Tuesday, December 10, 2019

The Game’s Afoot – And Remarkably Fleet!

Peter Schuyler, Signe Larsen, Patrick Spike, Phillip J.
Berns, and Arianne Jacques, with Jessi Walters (seated).
Photo by
 Casey Campbell Photography.


By Tina Arth


Yes, Virginia – there was a William Gillette, and there is a Gillette Castle. That’s about where the resemblance to reality ends in Bag&Baggage’s utterly hilarious and wildly farcical production of playwright Ken Ludwig’s The Game’s Afoot, or Holmes for the Holidays. Director Kymberli Colbourne has guided (goaded?) a superb cast to heights of melodrama and beautifully choreographed physical comedy not often seen on local stages, and the entire production team (with special props to scenic designer Shannon Cramer) has created a delightfully meta atmosphere that completely draws the audience into the fun.

The story is based (very loosely) on American actor/playwright William Gillette, whose many stage performances as Sherlock Holmes helped to make the master detective a household name in the US, as well as creating many of the stereotypes of the Holmesian mythos. Shortly before Christmas, Gillette is shot in the arm while exiting a theater after a performance. He retreats to his Connecticut lair, the elaborately designed Gillette Castle, to recuperate under the care of his mother, Martha.  Gillette invites his fellow cast members to spend the holidays at his estate – ostensibly just to celebrate, but actually in hopes of using his skills as a master detective (he sometimes confuses himself with the character he plays on stage) to solve the mystery of who shot him. Using a play-within-a-play format, he tries to uncover the identity of his assailant. Things go awry, despised theater critic Daria Chase turns up with a knife in her back, the classically inept Inspector Goring arrives to investigate, and through a series of tortured plot twists the guests and audience are led to the show’s surprise conclusion.

All eight cast members deliver memorable parodies of 1930’s stars noir, and the show begins by setting up their performances with a series of appropriately melodramatic film clips. Andrew Beck’s William Gillette is simply wonderful  - dry, sardonic, and much larger than life – he makes it clear to everyone that he is the star. Arianne Jacques as Aggie Wheeler is the quintessential wide-eyed starlet, whose apparently innocent mien barely masks her ambition – and she absolutely rocks an art deco gown that evokes the top of the Chrysler Building.  The always-exquisite Jessi Walters is delightful as the thoroughly despicable Daria Chase, and she earns every epithet ever thrown at a venomous (if perhaps accurate) critic.
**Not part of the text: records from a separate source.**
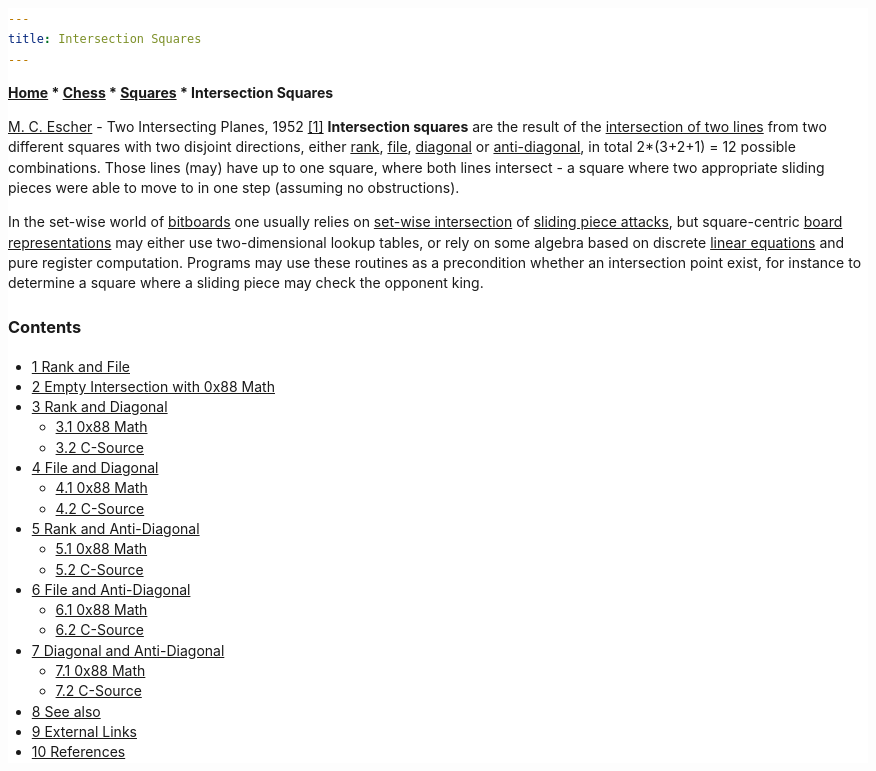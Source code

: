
 ```yaml
---
title: Intersection Squares
---
```

**[Home](Home "Home") \* [Chess](Chess "Chess") \* [Squares](Squares "Squares") \* Intersection Squares**



 [](http://www.mcescher.com/Gallery/back-bmp/LW377.jpg) [M. C. Escher](Category:M._C._Escher "Category:M. C. Escher") - Two Intersecting Planes, 1952 <a id="cite-note-1" href="#cite-ref-1">[1]</a> 
**Intersection squares** are the result of the [intersection of two lines](https://en.wikipedia.org/wiki/Line-line_intersection) from two different squares with two disjoint directions, either [rank](Ranks "Ranks"), [file](Files "Files"), [diagonal](Diagonals "Diagonals") or [anti-diagonal](Anti-Diagonals "Anti-Diagonals"), in total 2\*(3+2+1) = 12 possible combinations. Those lines (may) have up to one square, where both lines intersect - a square where two appropriate sliding pieces were able to move to in one step (assuming no obstructions).


In the set-wise world of [bitboards](Bitboards "Bitboards") one usually relies on [set-wise intersection](General_Setwise_Operations#Intersection "General Setwise Operations") of [sliding piece attacks](Sliding_Piece_Attacks "Sliding Piece Attacks"), but square-centric [board representations](Board_Representation "Board Representation") may either use two-dimensional lookup tables, or rely on some algebra based on discrete [linear equations](https://en.wikipedia.org/wiki/Linear_equation) and pure register computation. Programs may use these routines as a precondition whether an intersection point exist, for instance to determine a square where a sliding piece may check the opponent king. 



### Contents


* [1 Rank and File](#rank-and-file)
* [2 Empty Intersection with 0x88 Math](#empty-intersection-with-0x88-math)
* [3 Rank and Diagonal](#rank-and-diagonal)
	+ [3.1 0x88 Math](#0x88-math)
	+ [3.2 C-Source](#c-source)
* [4 File and Diagonal](#file-and-diagonal)
	+ [4.1 0x88 Math](#0x88-math-2)
	+ [4.2 C-Source](#c-source-2)
* [5 Rank and Anti-Diagonal](#rank-and-anti-diagonal)
	+ [5.1 0x88 Math](#0x88-math-3)
	+ [5.2 C-Source](#c-source-3)
* [6 File and Anti-Diagonal](#file-and-anti-diagonal)
	+ [6.1 0x88 Math](#0x88-math-4)
	+ [6.2 C-Source](#c-source-4)
* [7 Diagonal and Anti-Diagonal](#diagonal-and-anti-diagonal)
	+ [7.1 0x88 Math](#0x88-math-5)
	+ [7.2 C-Source](#c-source-5)
* [8 See also](#see-also)
* [9 External Links](#external-links)
* [10 References](#references)


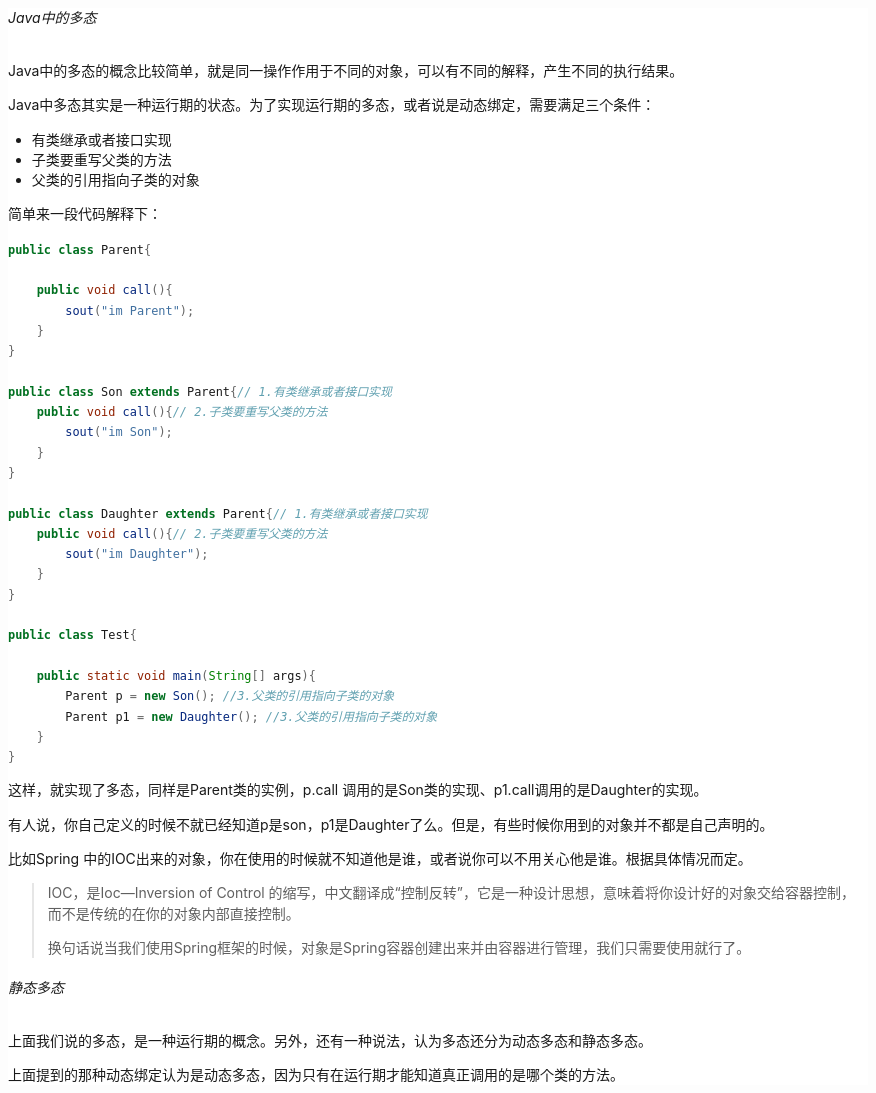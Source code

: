 ###### Java中的多态

​		Java中的多态的概念比较简单，就是同一操作作用于不同的对象，可以有不同的解释，产生不同的执行结果。

​		Java中多态其实是一种运行期的状态。为了实现运行期的多态，或者说是动态绑定，需要满足三个条件：

- 有类继承或者接口实现
- 子类要重写父类的方法
- 父类的引用指向子类的对象

简单来一段代码解释下：

```java
public class Parent{
    
    public void call(){
        sout("im Parent");
    }
}

public class Son extends Parent{// 1.有类继承或者接口实现
    public void call(){// 2.子类要重写父类的方法
        sout("im Son");
    }
}

public class Daughter extends Parent{// 1.有类继承或者接口实现
    public void call(){// 2.子类要重写父类的方法
        sout("im Daughter");
    }
}

public class Test{
    
    public static void main(String[] args){
        Parent p = new Son(); //3.父类的引用指向子类的对象
        Parent p1 = new Daughter(); //3.父类的引用指向子类的对象
    }
}
```

这样，就实现了多态，同样是Parent类的实例，p.call 调用的是Son类的实现、p1.call调用的是Daughter的实现。

有人说，你自己定义的时候不就已经知道p是son，p1是Daughter了么。但是，有些时候你用到的对象并不都是自己声明的。

比如Spring 中的IOC出来的对象，你在使用的时候就不知道他是谁，或者说你可以不用关心他是谁。根据具体情况而定。

> IOC，是Ioc—Inversion of Control 的缩写，中文翻译成“控制反转”，它是一种设计思想，意味着将你设计好的对象交给容器控制，而不是传统的在你的对象内部直接控制。
>
> 换句话说当我们使用Spring框架的时候，对象是Spring容器创建出来并由容器进行管理，我们只需要使用就行了。

###### 静态多态

上面我们说的多态，是一种运行期的概念。另外，还有一种说法，认为多态还分为动态多态和静态多态。

上面提到的那种动态绑定认为是动态多态，因为只有在运行期才能知道真正调用的是哪个类的方法。
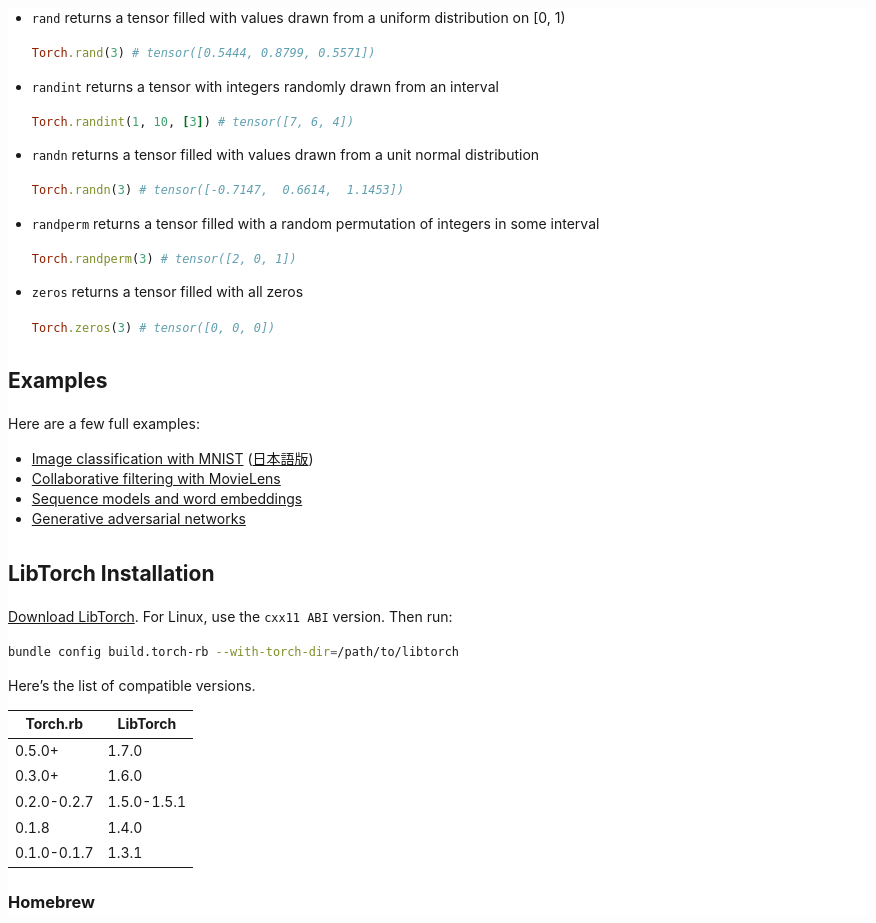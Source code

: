 - `rand` returns a tensor filled with values drawn from a uniform distribution on [0, 1)

  ```ruby
  Torch.rand(3) # tensor([0.5444, 0.8799, 0.5571])
  ```

- `randint` returns a tensor with integers randomly drawn from an interval

  ```ruby
  Torch.randint(1, 10, [3]) # tensor([7, 6, 4])
  ```

- `randn` returns a tensor filled with values drawn from a unit normal distribution

  ```ruby
  Torch.randn(3) # tensor([-0.7147,  0.6614,  1.1453])
  ```

- `randperm` returns a tensor filled with a random permutation of integers in some interval

  ```ruby
  Torch.randperm(3) # tensor([2, 0, 1])
  ```

- `zeros` returns a tensor filled with all zeros

  ```ruby
  Torch.zeros(3) # tensor([0, 0, 0])
  ```

## Examples

Here are a few full examples:

- [Image classification with MNIST](examples/mnist) ([日本語版](https://qiita.com/kojix2/items/c19c36dc1bf73ea93409))
- [Collaborative filtering with MovieLens](examples/movielens)
- [Sequence models and word embeddings](examples/nlp)
- [Generative adversarial networks](examples/gan)

## LibTorch Installation

[Download LibTorch](https://pytorch.org/). For Linux, use the `cxx11 ABI` version. Then run:

```sh
bundle config build.torch-rb --with-torch-dir=/path/to/libtorch
```

Here’s the list of compatible versions.

Torch.rb | LibTorch
--- | ---
0.5.0+ | 1.7.0
0.3.0+ | 1.6.0
0.2.0-0.2.7 | 1.5.0-1.5.1
0.1.8 | 1.4.0
0.1.0-0.1.7 | 1.3.1

### Homebrew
Phillip J. Berns, who plays the charmingly overt social climber Simon Bright, uses his energy and mobile facial expressions to silently comment on the action even when he’s far from center stage, and he is thus eminently worth watching.  Speaking of watchable, a cross-dressing Patrick Spike gives Martha Gillette a fabulously campy affect – ludicrously bewigged and attired and clearly having fun portraying a much larger-than-life mother hen.

The action takes place almost exclusively in Gillette’s living room, one of the cleverest sets I’ve seen. Instead of creating the lavish splendor one might expect, designer Shannon Cramer fills the stage with life-sized sketches of the room’s design elements, utilizing what appear to be giant chalkboards for crude drawings, augmented by detailed notes. I particularly liked the giant Victorian Christmas tree and the arrow pointing to a trick latch, but the bookcases augmented by the proposed color palette are no less fun.

The Game’s Afoot requires elaborate choreography – the characters are constantly executing carefully time entrances and exits, as well as the controlled chaos of a fast-paced environment where actors celebrate, drink, argue, fight, and occasionally drag a body (Walters’ proficiency at playing dead weight is simply staggering). Director Colbourne and her cast and crew create one of the funniest Bag&Baggage Christmas shows I’ve seen, and the company deserves nothing but the full houses they are earning for the run.

Bag&Baggage’s The Game’s Afoot is playing at The Vault, 350 E. Main Street, Hillsboro, through December 23d. However, all shows are currently sold out except for December 19th and 20th.